Tuesday, November 15, 2011

Fresh from the Farm: arugula, chard, and potatoes

Last week was the final week of my CSA share. It's been fun learning about some new vegetables and some very interesting recipes have resulted. But I'm not sure if I will do it again next year. I still feel guilty about the many times I threw things out because they went bad before I could use them. And I cannot for the life of me figure out how to store greens without them going limp! Any suggestions??

Here I will share with you some recipes I made that featured the last pickings of the crop.

First up, Arugula Pesto Pasta
I got the pesto recipe from my CSA newsletter:
3 cups packed arugula (about 3/4 pound) washed well and dried
1/3 pine nuts, toasted golden and cooled (I substituted almonds)
1/2 cup freshly grated Parmesan cheese
1/2 tsp salt (I used 1/4)
1 large clove garlic, chopped
3 tbsp olive oil (I used 1.5 tbsp olive oil and the juice from half a lemon)
1/4 cup hot water (I used pasta water)

1/2 lb pasta of your choice

While the pasta is cooking, make the pesto. In a food processor, pulse together all ingredients except oil, lemon juice, and water until chopped fine. With motor running, add oil and lemon juice in a stream, blending until smooth. (Careful with this part! If your processor tends to shake a lot like mine, then it's probably ok to add the oil a little bit at a time, blending after each addition.)

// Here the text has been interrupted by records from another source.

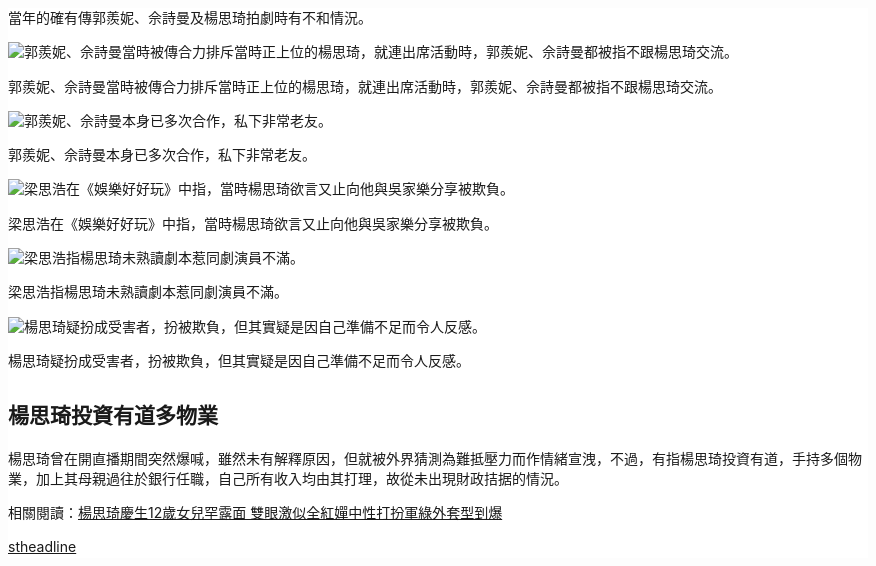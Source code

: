 當年的確有傳郭羨妮、佘詩曼及楊思琦拍劇時有不和情況。



 ![郭羨妮、佘詩曼當時被傳合力排斥當時正上位的楊思琦，就連出席活動時，郭羨妮、佘詩曼都被指不跟楊思琦交流。](https://image.hkhl.hk/f/1024p0/0x0/100/none/4ccfa50179d9f0f5c4542b85c0fcaf69/2024-07/DCENT14527082003.jpg)


郭羨妮、佘詩曼當時被傳合力排斥當時正上位的楊思琦，就連出席活動時，郭羨妮、佘詩曼都被指不跟楊思琦交流。



 ![郭羨妮、佘詩曼本身已多次合作，私下非常老友。](https://image.hkhl.hk/f/1024p0/0x0/100/none/03e1f63fc1570d16f15a4596b1f987de/2024-07/DCENT70219052004.jpg)


郭羨妮、佘詩曼本身已多次合作，私下非常老友。



 ![梁思浩在《娛樂好好玩》中指，當時楊思琦欲言又止向他與吳家樂分享被欺負。](https://image.hkhl.hk/f/1024p0/0x0/100/none/a40bc307fad4481d9bd4b57b8c9c6186/2024-07/DCENT14327082003.jpg)


梁思浩在《娛樂好好玩》中指，當時楊思琦欲言又止向他與吳家樂分享被欺負。



 ![梁思浩指楊思琦未熟讀劇本惹同劇演員不滿。](https://image.hkhl.hk/f/1024p0/0x0/100/none/9ee7f8fbefab7e65b200f7f1620f4d7e/2024-07/DCENT11003092003.jpg)


梁思浩指楊思琦未熟讀劇本惹同劇演員不滿。



 ![楊思琦疑扮成受害者，扮被欺負，但其實疑是因自己準備不足而令人反感。](https://image.hkhl.hk/f/1024p0/0x0/100/none/e0241d55c09decfb5738677f63fad8e1/2024-07/DCENT13310052004.JPG)


楊思琦疑扮成受害者，扮被欺負，但其實疑是因自己準備不足而令人反感。


楊思琦投資有道多物業
----------

楊思琦曾在開直播期間突然爆喊，雖然未有解釋原因，但就被外界猜測為難抵壓力而作情緒宣洩，不過，有指楊思琦投資有道，手持多個物業，加上其母親過往於銀行任職，自己所有收入均由其打理，故從未出現財政拮据的情況。

相關閱讀：[楊思琦慶生12歲女兒罕露面 雙眼激似全紅嬋中性打扮軍綠外套型到爆](https://www.stheadline.com/realtime-entertainment/3371504/%E6%A5%8A%E6%80%9D%E7%90%A6%E6%85%B6%E7%94%9F12%E6%AD%B2%E5%A5%B3%E5%85%92%E7%BD%95%E9%9C%B2%E9%9D%A2-%E9%9B%99%E7%9C%BC%E6%BF%80%E4%BC%BC%E5%85%A8%E7%B4%85%E5%AC%8B%E4%B8%AD%E6%80%A7%E6%89%93%E6%89%AE%E8%BB%8D%E7%B6%A0%E5%A4%96%E5%A5%97%E5%9E%8B%E5%88%B0%E7%88%86)

[stheadline](https://std.stheadline.com/realtime/article/2052791/即時-娛樂-楊思琦情人節晒子女照慶祝-大女開始似媽咪-細仔兩個特徵隱見神秘老公真身)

Drain pasta, reserving some liquid, and place in bowl.

Stir 1/4 cup of the hot pasta water into the pesto to loosen. Toss with pasta, adding more water if needed. Combine with a meat, if you desire. I chopped up some leftover Italian-seasoned chicken to add.

Next comes the potatoes. The first thing I made with them was Bacon and Blue Cheese Potato Salad. I have to say, I detest normal potato salad. Actually, my real issue is with the mayonnaise. No, it's not because it is unhealthy, because they have all those low-fat versions now. I have just never liked the taste. If I forget to ask for no mayo at a sandwich place, my lunch is ruined.

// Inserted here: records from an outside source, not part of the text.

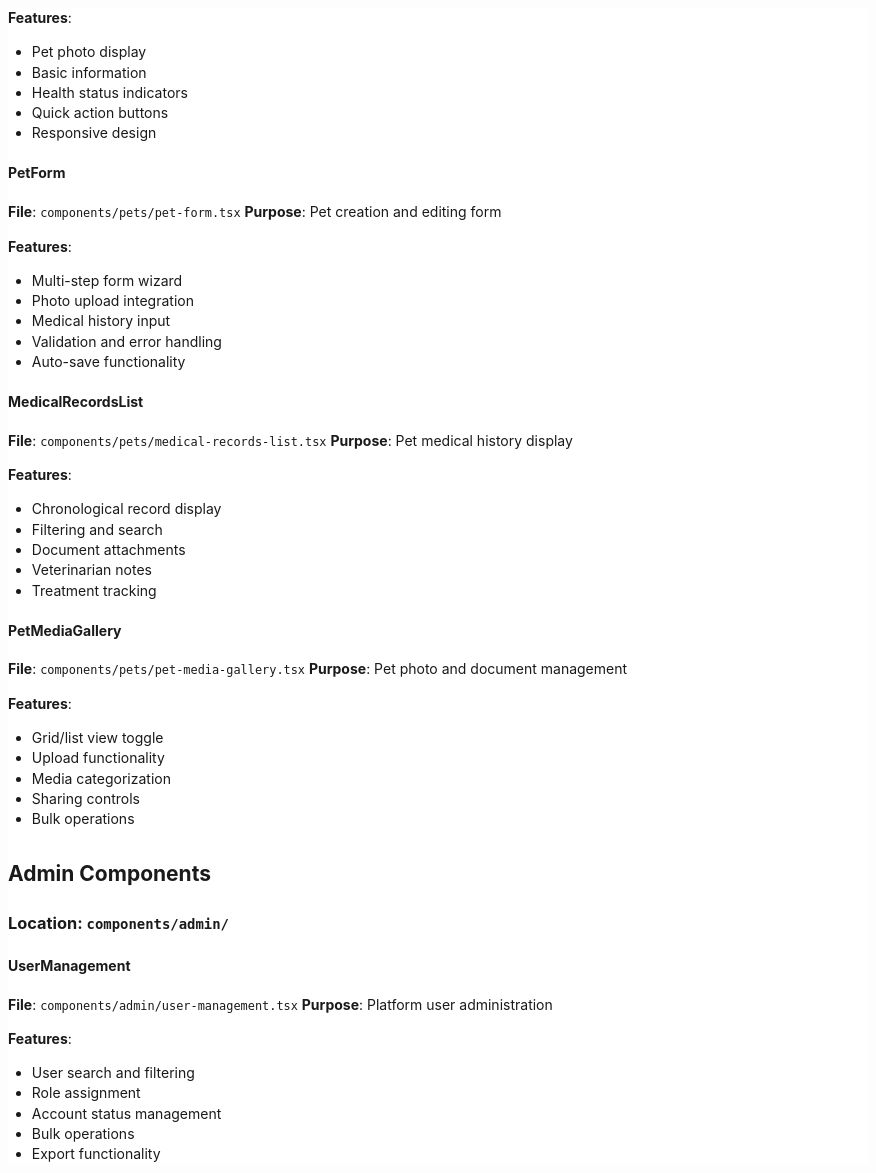 **Features**:
- Pet photo display
- Basic information
- Health status indicators
- Quick action buttons
- Responsive design

#### PetForm
**File**: `components/pets/pet-form.tsx`
**Purpose**: Pet creation and editing form

**Features**:
- Multi-step form wizard
- Photo upload integration
- Medical history input
- Validation and error handling
- Auto-save functionality

#### MedicalRecordsList
**File**: `components/pets/medical-records-list.tsx`
**Purpose**: Pet medical history display

**Features**:
- Chronological record display
- Filtering and search
- Document attachments
- Veterinarian notes
- Treatment tracking

#### PetMediaGallery
**File**: `components/pets/pet-media-gallery.tsx`
**Purpose**: Pet photo and document management

**Features**:
- Grid/list view toggle
- Upload functionality
- Media categorization
- Sharing controls
- Bulk operations

## Admin Components

### Location: `components/admin/`

#### UserManagement
**File**: `components/admin/user-management.tsx`
**Purpose**: Platform user administration

**Features**:
- User search and filtering
- Role assignment
- Account status management
- Bulk operations
- Export functionality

So anyway, I decided to make potato salad sans mayo. I forgot to write down the proportions, so please forgive me. It should be pretty easy to eyeball it.

Bacon and Blue Cheese Potato Salad
new potatoes
1 container crumbled blue cheese
3-4 slices bacon
olive oil
balsamic vinegar
small bunch of parsley

Heat a pot of water on the stove. Slice potatoes into consistently sized chunks. Boil until tender. Meanwhile, chop parsley and cook bacon. Crumble. Place potatoes in a bowl. Drizzle a little olive oil and balsamic vinegar down the sides of the bowl and toss. (This allows for more even coverage and lets you use less.) Mix in blue cheese, parsley, and all but 1-2 tbsp bacon bits. Top with remaining bacon and serve warm or chill and serve cold!

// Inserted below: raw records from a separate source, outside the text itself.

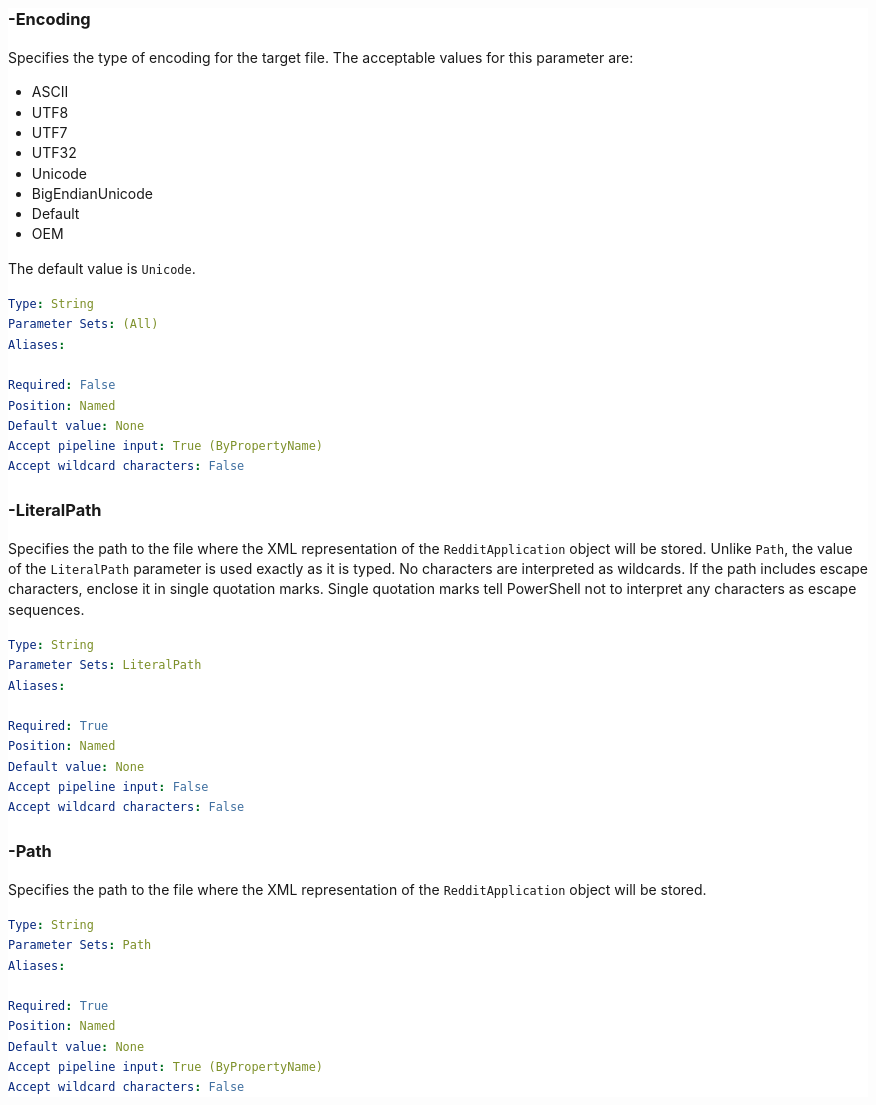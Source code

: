 ### -Encoding
Specifies the type of encoding for the target file. The acceptable values for this parameter are:
        
- ASCII
- UTF8
- UTF7
- UTF32
- Unicode
- BigEndianUnicode
- Default
- OEM

The default value is `Unicode`.

```yaml
Type: String
Parameter Sets: (All)
Aliases: 

Required: False
Position: Named
Default value: None
Accept pipeline input: True (ByPropertyName)
Accept wildcard characters: False
```

### -LiteralPath
Specifies the path to the file where the XML representation of the `RedditApplication` object will be stored. Unlike `Path`, the value of the `LiteralPath` parameter is used exactly as it is typed. No characters are interpreted as wildcards. If the path includes escape characters, enclose it in single quotation marks. Single quotation marks tell PowerShell not to interpret any characters as escape sequences.

```yaml
Type: String
Parameter Sets: LiteralPath
Aliases: 

Required: True
Position: Named
Default value: None
Accept pipeline input: False
Accept wildcard characters: False
```

### -Path
Specifies the path to the file where the XML representation of the `RedditApplication` object will be stored.

```yaml
Type: String
Parameter Sets: Path
Aliases: 

Required: True
Position: Named
Default value: None
Accept pipeline input: True (ByPropertyName)
Accept wildcard characters: False
```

I also got some delicious yukon gold potatoes and used them in another recipe provided by the newsletter. I thought it was good. Ryan thought it was good. But it looked...strange. Just a warning.

Chard and Potato Soup
2 tbsp butter
1 cup onion, chopped (I omitted this for Ryan's sake)
1 bunch swiss chard, trimmed, leaves and steams chopped SEPARATELY (makes 6 cups chopped leaves)
2 cups yukon gold potatoes, peeled, diced
4 cups chicken stock
1 cup milk
salt and pepper
For garnish: 1 tbsp vegetable oil, 1/4 cup swiss chard, 2-3 slices cooked and crumbled bacon

Heat butter in a pot over medium heat. Add swiss chard stems (and onion, if using) and saute for 2 minutes or until softened. Add potatoes, chicken stock, and milk and bring to a boil. This is when it turns pink if you used any red swiss chard.

Simmer soup for 5 minutes. Add leaves (reserving 1/4 cup for garnish) and simmer 5 minutes longer or until potatoes are very soft and chard is wilted.

Puree soup with blender, food processor, or an immersion blender (greatest invention on earth!!). This is when it turns green. Season with salt and pepper.

For garnish, heat oil (or if using bacon, just use leftover grease) in a small skillet over medium high heat. Add swiss chard (be careful! it will splatter!) and fry for 1-2 minutes or until crisped. Drain on paper towels.

Garnish and enjoy!

1 comment:

  1. Have you tried the Green Bags for your greens? Those have helped me but greens really only stay fresh for a couple of days after being picked. Kale stays firmer longer but chard goes limp quickly.

    What CSA did you join? We did Elmwood and it was a shorter duration than yours. Maybe that would work for you next year?